And so it begins! This coming Thursday the banshees will wail, the ghosts will scream and the witches will fly among the stars of a nearly moonless night. Yes, Halloween is nigh! As a kid I’d put on my costume and run around the neighborhood scoring as much candy as possible. Halloweens were always special but one Halloween was more special than most. When I was thirteen or so, one of my female classmates wore a witch costume to a Halloween party and I learned that not all witches were scary or ugly. Maybe it was the sexy costume, well it sure seemed sexy to me, or maybe I had just reached the age where I could appreciate female beauty, but that was a game changer, I would never look at Halloween the same again.
For me, either before or after that year, Halloween always marked that point in time every fall when the pace of life changed. Up until then, the days passed at a normal pace; school days, high school football games every Friday night and parties or sock hops Saturday nights. But all that changed on Halloween. The holiday season was upon us, now the days would begin to pass at an ever increasing rate as we raced ever faster toward Thanksgiving and beyond that, Christmas and New Years.
Now in 2013, soon the pumpkins and candy corn will be replaced with turkeys and all the trimmings. In just a few weeks it will be time to turn on the TV and watch Macy’s parade in New York City, then the next day, the rivalry college football games will beckon some of us the rest of that weekend while the call of “Black Friday” rides the siren call sung by the shopping centers to the shoppers in us.
At least to me that is the way it is supposed to be. In our house there was a special centerpiece for the dining room table for every holiday. Between Halloween and Thanksgiving Mom would bring out the paper turkey centerpiece. That was replaced by a small Christmas tree that would grace our family meals until the weekend after New Year’s Day. Other times of the year would reveal a little Easter bunny and an American flag. Small things that I believe that gave us an appreciation for each distinct holiday and I love that difference.

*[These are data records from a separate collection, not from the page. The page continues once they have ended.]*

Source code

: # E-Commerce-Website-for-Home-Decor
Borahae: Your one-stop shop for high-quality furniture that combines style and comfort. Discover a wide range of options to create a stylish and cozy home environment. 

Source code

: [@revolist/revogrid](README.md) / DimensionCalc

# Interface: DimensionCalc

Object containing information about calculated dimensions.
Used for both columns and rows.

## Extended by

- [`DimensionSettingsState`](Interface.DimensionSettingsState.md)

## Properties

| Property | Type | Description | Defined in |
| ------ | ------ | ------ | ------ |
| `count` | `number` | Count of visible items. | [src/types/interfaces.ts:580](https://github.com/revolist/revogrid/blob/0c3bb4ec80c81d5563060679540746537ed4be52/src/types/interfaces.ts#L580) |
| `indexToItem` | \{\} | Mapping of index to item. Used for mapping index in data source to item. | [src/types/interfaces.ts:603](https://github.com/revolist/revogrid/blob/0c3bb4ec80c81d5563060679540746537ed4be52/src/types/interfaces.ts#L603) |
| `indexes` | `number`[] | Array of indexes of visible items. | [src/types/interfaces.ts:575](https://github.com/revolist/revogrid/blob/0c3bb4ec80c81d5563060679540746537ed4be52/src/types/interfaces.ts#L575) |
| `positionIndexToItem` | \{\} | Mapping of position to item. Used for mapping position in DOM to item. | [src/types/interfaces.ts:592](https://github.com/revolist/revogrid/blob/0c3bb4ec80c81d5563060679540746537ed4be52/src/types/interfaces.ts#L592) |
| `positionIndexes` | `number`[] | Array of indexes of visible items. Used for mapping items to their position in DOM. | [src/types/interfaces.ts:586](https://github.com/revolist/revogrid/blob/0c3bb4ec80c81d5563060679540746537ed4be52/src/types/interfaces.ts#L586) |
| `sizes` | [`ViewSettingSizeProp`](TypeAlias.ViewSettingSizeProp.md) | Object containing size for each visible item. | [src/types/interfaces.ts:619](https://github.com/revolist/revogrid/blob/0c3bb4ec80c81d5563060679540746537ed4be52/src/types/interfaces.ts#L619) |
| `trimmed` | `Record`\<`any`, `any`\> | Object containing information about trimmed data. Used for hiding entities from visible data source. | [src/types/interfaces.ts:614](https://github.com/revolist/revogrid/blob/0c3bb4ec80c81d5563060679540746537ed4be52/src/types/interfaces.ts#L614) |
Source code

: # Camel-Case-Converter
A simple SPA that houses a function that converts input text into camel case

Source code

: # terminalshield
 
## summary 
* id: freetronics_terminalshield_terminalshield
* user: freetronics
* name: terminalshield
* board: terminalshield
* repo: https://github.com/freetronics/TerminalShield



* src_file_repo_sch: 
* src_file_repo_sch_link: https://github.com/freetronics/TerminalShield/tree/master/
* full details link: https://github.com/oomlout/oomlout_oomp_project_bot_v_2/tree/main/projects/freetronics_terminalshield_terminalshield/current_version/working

These days when Halloween displays in the stores are right beside those for Christmas. It just doesn’t feel right. Jamming the holidays together may be well and good for the kids of today but I really like celebrating each and every holiday of the season all by itself before moving on to the next. First, Halloween with all the children dressed as ghosts, goblins, witches and fairy princesses scurrying around the neighborhood begging for treats. Thanksgiving is next with parades, trips back home and family time. Then it is time for Advent and the preparation for the Christmas season. Christmas carols fill the air and boys and girls try their best to be good which is hard because of the visions of sugar plums dancing in their heads. Finally Christmas / Hanukah and New Years round out the end of the year in a blaze of holiday glory. Now that is the way to celebrate. Savor the nuances of each holiday, not mix them all into a common stew!
So I will be celebrating Halloween this week by handing out treats to the neighborhood kids who come knocking. Next month, I’ll eat some turkey with all the trimmings, think of the pilgrims and be thankful for all the good people in my life. Then in December it will be time for carols, silver bells, Santa Clause and a little Babe in a manger. Each separate, each in its own time! Oh MY!